The difference between ‘risk’ and ‘consequences’ is significant.  A risk is something that might happen, such as an infection.  A consequence is something that will happen.

Informed Consent is not a form.  A form signed by the patient may serve as evidence that his consent to the procedure was obtained, but valid informed consent is a process in which the physician makes sure the patient under stands the material facts he needs to make a sound decision whether or not to accept the procedure.  It is more than prudent to chart informed consent rather than rely solely on an office form.  If a patient is reluctant to sign a form but consents to the procedure then charting informed consent should be adequate.

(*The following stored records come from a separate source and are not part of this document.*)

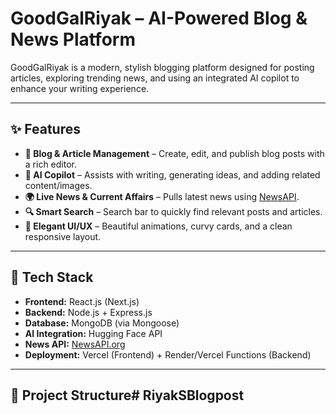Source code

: # **GoodGalRiyak – AI-Powered Blog & News Platform**  

GoodGalRiyak is a modern, stylish blogging platform designed for posting articles, exploring trending news, and using an integrated AI copilot to enhance your writing experience.

---

## **✨ Features**
- **📝 Blog & Article Management** – Create, edit, and publish blog posts with a rich editor.  
- **🤖 AI Copilot** – Assists with writing, generating ideas, and adding related content/images.  
- **🌍 Live News & Current Affairs** – Pulls latest news using [NewsAPI](https://newsapi.org/).  
- **🔍 Smart Search** – Search bar to quickly find relevant posts and articles.  
- **🎨 Elegant UI/UX** – Beautiful animations, curvy cards, and a clean responsive layout.  

---

## **🚀 Tech Stack**
- **Frontend:** React.js (Next.js)  
- **Backend:** Node.js + Express.js  
- **Database:** MongoDB (via Mongoose)  
- **AI Integration:** Hugging Face API  
- **News API:** [NewsAPI.org](https://newsapi.org/)  
- **Deployment:** Vercel (Frontend) + Render/Vercel Functions (Backend)  

---

## **📂 Project Structure**# RiyakSBlogpost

Do not use ‘Informed Consent’ when a patient insists on alternative medicine.  Use ‘Assumption of Risk’ as discussed in a later post.


EXCEPTIONS

  • Emergencies

  • Unconscious or Incapacitated Patient

  • Patient Waiver


PATIENT REFUSAL


If a patient must give his consent to a medical procedure before it can be performed, it follows that a patient who is a competent adult also has the right to refuse treatment.  Doing an invasive procedure that a competent adult has refused is a battery, a tort for which the physician can be sued and which may not be covered by his malpractice policy.

The Supreme Court case of Cruzan held, among other things, that a competent adult has the right to refuse medical treatment including artificial nutrition and hydration.